+++ DATASET RECORDS

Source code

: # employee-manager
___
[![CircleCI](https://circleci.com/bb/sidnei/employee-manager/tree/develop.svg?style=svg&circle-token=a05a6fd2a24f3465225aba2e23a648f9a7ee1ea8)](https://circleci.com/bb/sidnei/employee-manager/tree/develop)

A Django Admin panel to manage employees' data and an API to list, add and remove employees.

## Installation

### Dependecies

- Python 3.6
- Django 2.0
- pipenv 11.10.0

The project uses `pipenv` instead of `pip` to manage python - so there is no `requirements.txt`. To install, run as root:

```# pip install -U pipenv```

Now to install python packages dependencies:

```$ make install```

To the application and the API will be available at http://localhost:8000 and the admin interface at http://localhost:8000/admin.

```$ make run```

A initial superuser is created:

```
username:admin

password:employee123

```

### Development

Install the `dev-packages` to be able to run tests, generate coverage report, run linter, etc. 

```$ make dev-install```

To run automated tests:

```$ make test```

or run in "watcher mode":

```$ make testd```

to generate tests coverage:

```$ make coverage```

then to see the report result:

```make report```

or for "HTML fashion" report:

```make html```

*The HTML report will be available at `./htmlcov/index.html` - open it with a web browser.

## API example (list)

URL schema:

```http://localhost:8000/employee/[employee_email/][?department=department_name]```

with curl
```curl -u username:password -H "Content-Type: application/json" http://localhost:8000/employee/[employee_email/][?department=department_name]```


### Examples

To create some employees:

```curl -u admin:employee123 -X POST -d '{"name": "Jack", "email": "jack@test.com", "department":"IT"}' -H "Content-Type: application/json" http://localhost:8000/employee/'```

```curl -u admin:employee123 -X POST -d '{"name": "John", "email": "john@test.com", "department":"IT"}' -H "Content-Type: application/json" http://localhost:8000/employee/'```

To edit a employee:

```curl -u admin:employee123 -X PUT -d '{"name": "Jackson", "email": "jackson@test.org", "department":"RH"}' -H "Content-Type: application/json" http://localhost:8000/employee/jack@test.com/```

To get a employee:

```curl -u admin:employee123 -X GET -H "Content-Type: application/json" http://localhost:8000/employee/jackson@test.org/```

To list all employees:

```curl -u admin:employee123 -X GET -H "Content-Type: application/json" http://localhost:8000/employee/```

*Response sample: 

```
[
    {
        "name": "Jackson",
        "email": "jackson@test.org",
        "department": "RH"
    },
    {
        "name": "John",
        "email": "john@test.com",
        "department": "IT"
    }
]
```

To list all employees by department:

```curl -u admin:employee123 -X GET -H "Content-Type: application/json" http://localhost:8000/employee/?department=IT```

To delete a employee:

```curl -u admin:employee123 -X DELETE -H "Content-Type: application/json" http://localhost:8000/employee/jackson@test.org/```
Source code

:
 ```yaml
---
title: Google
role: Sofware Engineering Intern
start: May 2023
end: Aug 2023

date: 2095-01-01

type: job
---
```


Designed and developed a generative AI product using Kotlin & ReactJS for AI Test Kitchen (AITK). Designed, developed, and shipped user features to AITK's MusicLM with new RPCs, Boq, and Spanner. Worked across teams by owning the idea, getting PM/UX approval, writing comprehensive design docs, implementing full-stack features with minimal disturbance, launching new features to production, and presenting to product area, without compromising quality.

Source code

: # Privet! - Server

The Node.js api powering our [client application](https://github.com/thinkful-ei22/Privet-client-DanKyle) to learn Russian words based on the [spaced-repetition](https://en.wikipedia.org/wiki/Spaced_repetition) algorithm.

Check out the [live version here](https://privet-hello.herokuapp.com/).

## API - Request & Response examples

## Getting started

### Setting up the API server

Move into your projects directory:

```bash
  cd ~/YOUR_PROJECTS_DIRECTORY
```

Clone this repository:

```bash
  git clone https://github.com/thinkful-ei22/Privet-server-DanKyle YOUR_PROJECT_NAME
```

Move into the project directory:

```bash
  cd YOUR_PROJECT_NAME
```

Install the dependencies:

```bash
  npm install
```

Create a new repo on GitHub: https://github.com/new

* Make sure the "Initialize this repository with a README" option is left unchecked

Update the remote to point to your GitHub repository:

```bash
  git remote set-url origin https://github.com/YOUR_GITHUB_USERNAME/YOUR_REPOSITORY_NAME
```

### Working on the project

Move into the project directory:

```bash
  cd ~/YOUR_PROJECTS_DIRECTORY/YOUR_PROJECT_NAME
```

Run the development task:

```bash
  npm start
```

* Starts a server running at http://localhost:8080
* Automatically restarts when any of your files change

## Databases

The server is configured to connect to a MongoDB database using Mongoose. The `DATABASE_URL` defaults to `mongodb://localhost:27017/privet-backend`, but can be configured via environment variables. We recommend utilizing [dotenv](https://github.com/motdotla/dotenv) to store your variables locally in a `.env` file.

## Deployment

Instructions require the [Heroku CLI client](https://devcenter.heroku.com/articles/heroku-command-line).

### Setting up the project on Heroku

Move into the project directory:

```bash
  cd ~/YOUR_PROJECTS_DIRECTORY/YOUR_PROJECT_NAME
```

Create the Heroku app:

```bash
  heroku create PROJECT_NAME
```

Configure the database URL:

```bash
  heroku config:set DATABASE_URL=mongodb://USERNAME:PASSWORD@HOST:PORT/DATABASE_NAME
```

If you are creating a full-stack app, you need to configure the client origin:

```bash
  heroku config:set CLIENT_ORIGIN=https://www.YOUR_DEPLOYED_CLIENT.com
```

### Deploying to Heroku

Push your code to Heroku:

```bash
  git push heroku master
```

++++++

All lines from the opening of the records through the line where "### Development" occurs are to be output verbatim. No other line belongs in the answer.

TASK RESPONSE:
Source code

: # employee-manager
___
[![CircleCI](https://circleci.com/bb/sidnei/employee-manager/tree/develop.svg?style=svg&circle-token=a05a6fd2a24f3465225aba2e23a648f9a7ee1ea8)](https://circleci.com/bb/sidnei/employee-manager/tree/develop)

A Django Admin panel to manage employees' data and an API to list, add and remove employees.

## Installation

### Dependecies

- Python 3.6
- Django 2.0
- pipenv 11.10.0

The project uses `pipenv` instead of `pip` to manage python - so there is no `requirements.txt`. To install, run as root:

```# pip install -U pipenv```

Now to install python packages dependencies:

```$ make install```

To the application and the API will be available at http://localhost:8000 and the admin interface at http://localhost:8000/admin.

```$ make run```

A initial superuser is created:

```
username:admin

password:employee123

```

### Development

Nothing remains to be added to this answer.